In the 1650’s, while toiling to create productive fields at the end of a rutted ox wagon trail that connected with the small coastal outpost of Cape Town, farmers also had to keep their ears tuned for a tell-tale shot ringing out from the heights of Kanonkop (‘cannon hill’). Repeated by a string of relay-cannons, the booming signal would eventually reach the remotest inland settlements; announcing the port arrival of a sailing ship requiring fresh provisions! Resupply and repair of the Dutch East India Company’s Maritime fleet at the southern outcrop of Africa was a compelling motivation in the 17th century for founding Cape of Good Hope as a refueling station; critically positioned halfway between Atlantic home ports in the Netherlands and the Indonesian trade colonies of Batavia that lay across the Indian Ocean and Java Sea. Included on the checklist of ships’ stores was the need to replenish their bottled spirits. The French Huguenot settlers who had been enlisted by the Dutch company recruiters were quick to transplant grapevines into this untapped agricultural paradise, then sell onboard the finished wines!

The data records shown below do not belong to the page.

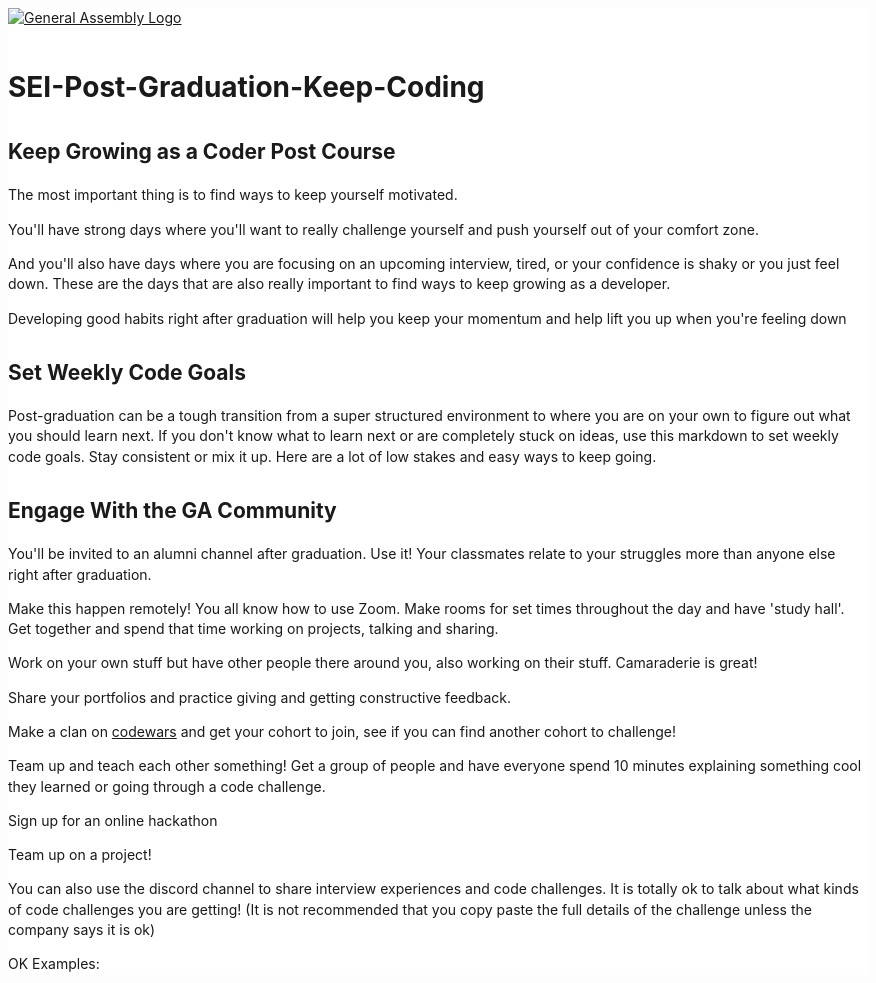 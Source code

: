 [![General Assembly Logo](https://ga-dash.s3.amazonaws.com/production/assets/logo-9f88ae6c9c3871690e33280fcf557f33.png)](https://generalassemb.ly)

# SEI-Post-Graduation-Keep-Coding

## Keep Growing as a Coder Post Course

The most important thing is to find ways to keep yourself motivated.

You'll have strong days where you'll want to really challenge yourself and push yourself out of your comfort zone.

And you'll also have days where you are focusing on an upcoming interview, tired, or your confidence is shaky or you just feel down. These are the days that are also really important to find ways to keep growing as a developer.

Developing good habits right after graduation will help you keep your momentum and help lift you up when you're feeling down

## Set Weekly Code Goals

Post-graduation can be a tough transition from a super structured environment to where you are on your own to figure out what you should learn next. If you don't know what to learn next or are completely stuck on ideas, use this markdown to set weekly code goals. Stay consistent or mix it up. Here are a lot of low stakes and easy ways to keep going.

## Engage With the GA Community

You'll be invited to an alumni channel after graduation. Use it! Your classmates relate to your struggles more than anyone else right after graduation.

Make this happen remotely! You all know how to use Zoom. Make rooms for set times throughout the day and have 'study hall'. Get together and spend that time working on projects, talking and sharing.

Work on your own stuff but have other people there around you, also working on their stuff. Camaraderie is great!

Share your portfolios and practice giving and getting constructive feedback.

Make a clan on [codewars](https://www.codewars.com/) and get your cohort to join, see if you can find another cohort to challenge!

Team up and teach each other something! Get a group of people and have everyone spend 10 minutes explaining something cool they learned or going through a code challenge.

Sign up for an online hackathon

Team up on a project!

You can also use the discord channel to share interview experiences and code challenges. It is totally ok to talk about what kinds of code challenges you are getting! (It is not recommended that you copy paste the full details of the challenge unless the company says it is ok)

OK Examples:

With some justified claim to being one of the Cape’s renowned white grape varieties, the plucky, old, and gnarly bush vines that produce Chenin Blanc thrive, unirrigated, in this dryland region’s crushed granite soils. Challenged by these conditions, the long-lived rootstock has learned to burrow deeply; drawing on the mineral-rich nutrients and moisture that have percolated downward in the rocky terrain. As is often the case with grapevines, environmental stresses promote the development of more characterful fruit; invested with a nuanced layering of flavour. The desirable combination is evident in this DéClassé featured bottling of a historically unheralded, though now renascent, Chenin Blanc wine style. Well suited to the terroirs of the continent’s southernmost tip, this vintner has aptly and evocatively named the offering, Vinum Africa.

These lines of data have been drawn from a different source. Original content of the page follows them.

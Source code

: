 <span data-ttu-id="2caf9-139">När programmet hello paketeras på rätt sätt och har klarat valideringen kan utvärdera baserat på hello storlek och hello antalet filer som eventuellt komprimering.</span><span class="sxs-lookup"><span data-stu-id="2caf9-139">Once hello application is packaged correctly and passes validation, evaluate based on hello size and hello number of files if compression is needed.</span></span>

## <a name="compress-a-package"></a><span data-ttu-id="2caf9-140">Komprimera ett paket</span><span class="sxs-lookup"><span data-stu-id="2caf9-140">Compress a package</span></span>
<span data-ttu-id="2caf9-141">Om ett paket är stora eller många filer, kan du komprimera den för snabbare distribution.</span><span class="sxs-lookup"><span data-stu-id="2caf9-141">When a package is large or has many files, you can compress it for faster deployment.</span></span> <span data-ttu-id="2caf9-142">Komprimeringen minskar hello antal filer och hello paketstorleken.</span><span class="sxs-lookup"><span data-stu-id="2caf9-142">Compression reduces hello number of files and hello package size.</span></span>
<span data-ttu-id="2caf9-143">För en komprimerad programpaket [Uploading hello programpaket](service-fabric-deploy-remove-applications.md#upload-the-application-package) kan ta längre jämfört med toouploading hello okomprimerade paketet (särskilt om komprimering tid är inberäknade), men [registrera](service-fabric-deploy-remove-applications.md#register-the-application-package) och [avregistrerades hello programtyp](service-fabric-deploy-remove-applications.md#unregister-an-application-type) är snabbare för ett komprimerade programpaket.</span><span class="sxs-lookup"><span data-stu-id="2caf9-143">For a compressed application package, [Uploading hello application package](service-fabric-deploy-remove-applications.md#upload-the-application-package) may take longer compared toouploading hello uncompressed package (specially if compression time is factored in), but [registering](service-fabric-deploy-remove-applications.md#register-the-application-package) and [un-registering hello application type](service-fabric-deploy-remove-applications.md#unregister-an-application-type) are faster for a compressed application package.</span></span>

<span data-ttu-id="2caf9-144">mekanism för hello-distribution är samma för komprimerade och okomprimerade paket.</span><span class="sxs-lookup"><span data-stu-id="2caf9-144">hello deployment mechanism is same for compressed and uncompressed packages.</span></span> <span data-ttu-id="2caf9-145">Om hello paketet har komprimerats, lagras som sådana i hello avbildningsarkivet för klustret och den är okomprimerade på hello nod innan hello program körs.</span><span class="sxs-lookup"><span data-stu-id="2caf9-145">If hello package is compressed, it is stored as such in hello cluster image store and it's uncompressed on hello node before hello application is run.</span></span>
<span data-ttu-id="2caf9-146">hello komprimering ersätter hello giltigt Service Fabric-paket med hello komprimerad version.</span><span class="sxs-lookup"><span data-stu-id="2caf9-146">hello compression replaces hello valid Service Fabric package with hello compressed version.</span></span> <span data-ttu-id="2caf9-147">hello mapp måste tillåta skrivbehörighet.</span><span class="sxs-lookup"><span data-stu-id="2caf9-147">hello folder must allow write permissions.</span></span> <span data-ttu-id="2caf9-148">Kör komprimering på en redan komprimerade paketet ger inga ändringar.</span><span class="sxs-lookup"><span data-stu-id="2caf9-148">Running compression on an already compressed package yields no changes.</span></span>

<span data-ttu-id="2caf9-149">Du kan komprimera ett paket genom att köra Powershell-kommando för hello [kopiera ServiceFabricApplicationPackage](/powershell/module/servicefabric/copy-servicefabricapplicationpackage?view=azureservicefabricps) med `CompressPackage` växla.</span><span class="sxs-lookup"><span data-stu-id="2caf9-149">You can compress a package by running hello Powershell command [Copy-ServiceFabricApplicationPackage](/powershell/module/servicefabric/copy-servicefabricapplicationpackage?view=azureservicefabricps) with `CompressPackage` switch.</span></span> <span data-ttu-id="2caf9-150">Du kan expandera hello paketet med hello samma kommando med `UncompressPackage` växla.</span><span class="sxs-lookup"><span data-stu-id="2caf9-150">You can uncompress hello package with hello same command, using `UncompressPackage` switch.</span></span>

Comprising 20% of South Africa’s total cultivation and output, the winelands of the Stellenbosch region in the Western Cape continue to rise in the competitive ranks of reputation. The somewhat younger, ocean-facing vineyards of the Winery of Good Hope lining the lower slopes of the Helderberg (bright mountain), are one cornerstone of a farming enterprise that’s at the creative forefront of exploiting the advantages of a dynamic wine region, and its motivated cadre of world-class winemakers. Hands-on harvesting, manual sorting, and careful selection lead the production process where natural fermentation of the grapes takes place in stainless steel tanks. While a majority of the harvest is left to linger on the expired yeast (lees), infusing the batch with some subtle toasty notes, the other 30% is transferred to mixed generations of Oak barrels where it takes on its spice accents. The final blend and resting of both components for several months is a key step in a recipe that imbues the still-crisp acidic fruit with considerable aromatic depth and range. It’s also the measurable distinction for how Chenin Blanc develops a more rounded flavour profile in SA; contrasting the leaner versions that are fashioned in its native France, where it’s known as Pineau de la Loire.
The striking embossed symbol acting as a label combines an ethnic flourish with the Latin term Vinum (wine) and was conceived as an expression of the positive political, historical and social progression in a revitalizing South Africa. Proudly playing out their part, the passion, and care of these vintners is palatable in the glass. This is a lovely layered wine, offered at a very reasonable price-point and we’re very fortunate to have access to some of the limited cases from the 2015 vintage!
VINUM AFRICA CHENIN BLANC 2015
VINTAGES – LCBO Product #739995 | 750 mL bottle
Price $ 15.95
Sugar Content Descriptor: XD
Made in: Stellenbosch, South Africa
By: The Winery of Good Hope
Release Date: March 4, 2017
Medium-bodied, fragrant and dry, try serving this zesty wine with Mediterranean dishes, grilled vegetables of all sorts, sushi or as a compliment to Asian cuisine. It’s also very satisfying as an apéritif with goat cheese canapés or onion tarts.